3. Proposed NFVMon Architecture

Figure 1 shows an overview of the different components available in the proposed NFVMon flow monitoring architecture. The architecture is deployed over mobile edge computing infrastructure, where there is a core data center location and several edge locations representing different geographically distributed zones. All locations are managed by the same Cloud Computing infrastructure provider which is in charge of allowing the sharing of physical resources among the different operators involved. To achieve this purpose, the infrastructure provider employs software switches to connect Virtual Machines with the physical network ports while isolating traffic among VMs belonging to different operators. Traffic isolation between different operators is typically achieved by using either tagging (VLAN) or encapsulation protocols (VXLAN, GRE, Geneva). OpenStack supports different types of encapsulation to allow tenant isolation: no encapsulation, VLAN, VXLAN, GRE, etc. VLAN isolates tenants network segments but it does not allow tenants to deploy any networks they need (Software-Defined Networks) on top of the physical network, mainly due to the fact that VLAN relay on the existing MAC addresses of the physical machines. In contrast, GRE and VXLAN not only provide tenant isolation but also allow any network topology within each of the tenants. This is why these two encapsulation protocols are currently the preferred options for SDN deployments. Moreover, in terms of scalability, GRE and VXLAN provide better scalability when compared with VLAN. VLAN only supports 4096 tenants (12 bits tags), whereas VXLAN and GRE support around 16.7 million of tenants (24 bits tags).

The execution of a software service in an isolated virtualized infrastructure is usually through a Virtual Network Function (VNF). Figure 1 shows two 5G CU (Centralized Unit) VNFs allocated in each edge of the network and two 5G UPF (User Plane Forwarding) VNFs and two AMF (Core Access and Mobility Management Function) allocated in the core of the network. This scenario represents two different 5G mobile operators sharing the same physical infrastructure. Each operator has an isolated virtualized infrastructure where the 5G VNFs are deployed. CU, UPF, and AMF are architectural elements of the novel 5G network representing the control of the radio access network and the control of the user data path and the control of user mobility and authorization, respectively. It is worth noting that the way user mobility is handled in mobile infrastructures is by using an encapsulation protocol to deal with handovers between antennas at the edge of the network, e.g., GTP. A detailed explanation of the whole 5G architecture can be found in Kim et al. [39].

The proposed network flow monitoring architecture is based on mirroring packets passing through the software switches using many-to-one port mirroring with snap length.

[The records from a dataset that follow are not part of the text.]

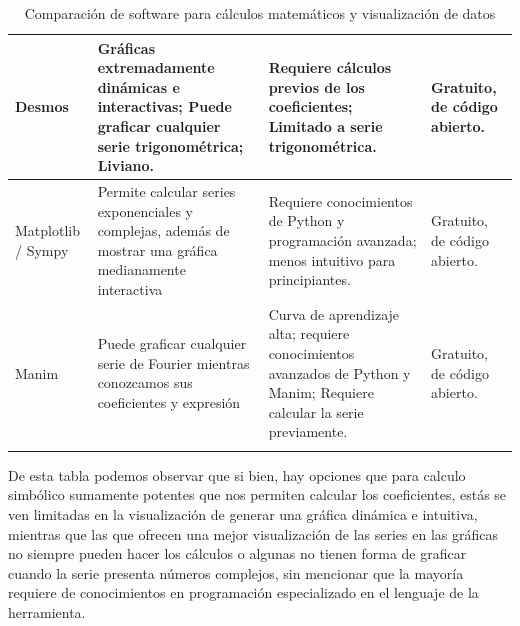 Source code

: \begin{longtable}{ | m{2cm} | m{4cm} | m{4cm} | m{3cm} | }
	Desmos & Gráficas extremadamente dinámicas e interactivas; Puede graficar cualquier serie trigonométrica; Liviano. & Requiere cálculos previos de los coeficientes; Limitado a serie trigonométrica. & Gratuito, de código abierto. \\ \hline
	Matplotlib / Sympy & Permite calcular series exponenciales y complejas, además de mostrar una gráfica medianamente interactiva & Requiere conocimientos de Python y programación avanzada; menos intuitivo para principiantes. & Gratuito, de código abierto. \\ \hline
	Manim & Puede graficar cualquier serie de Fourier mientras conozcamos sus coeficientes y expresión & Curva de aprendizaje alta; requiere conocimientos avanzados de Python y Manim; Requiere calcular la serie previamente. & Gratuito, de código abierto. \\ \hline
	\rowcolor{white}\caption{Comparación de software para cálculos matemáticos y visualización de datos} \label{tabla:Comparativa de los sitemas vistos en función de las series de Fourier} \\
\end{longtable}

De esta tabla podemos observar que si bien, hay opciones que para calculo simbólico sumamente potentes que nos permiten calcular los coeficientes, estás se ven limitadas en la visualización de generar una gráfica dinámica e intuitiva, mientras que las que ofrecen una mejor visualización de las series en las gráficas no siempre pueden hacer los cálculos o algunas no tienen forma de graficar cuando la serie presenta números complejos, sin mencionar que la mayoría requiere de conocimientos en programación especializado en el lenguaje de la herramienta.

When packets pass through the software switch, packets are mirrored and snapped at a specific packet length. Traffic snapping is a technique where only the first few bytes of the packet are being mirrored in order to reduce the overhead of the monitoring task. The traffic of an isolated 5G mobile operator running within a shared physical infrastructure in the edge-to-core 5G network segment shows at least a nested encapsulation. The first encapsulation is to achieve tenant isolation (VXLAN/GRE) and the second one is to deal with user mobility within the 5G network (GTP). Thus, the packet headers involved should be the same as or similar to the following header stack: MAC — IP — UDP — VXLAN — MAC — IP — UDP — GTP — IP — UDP/TCP — User Payload. The analysis of these headers allows us to determine the size of the packet header to inform the snapping of network traffic. To be concrete, it is proposed to cut packet header at 140 bytes which is the minimal length of the packets in this network segment. This technique reduces significantly the amount of data mirrored when it is compared with the original packet size. This packet size reduction allows the system to mirror more packets without saturating the monitoring plane, thus fostering scalability. The mirroring enables performing the monitoring tasks outside the user data plane and thus reduces the monitoring overhead in the data path to negligible delay. This approach is very aligned with the strict delay requirements imposed by the 5G infrastructures. Mirroring packet headers allow also the proposed approach to monitor the infrastructure without compromising data privacy of the 5G users due to the fact that any confidential data available in the payload has been removed in the snapping process. In terms of scalability, traffic snapping allows the system to scale up since it only requires around 8-10% of the throughput of the data path (140 bytes out of 1500 bytes).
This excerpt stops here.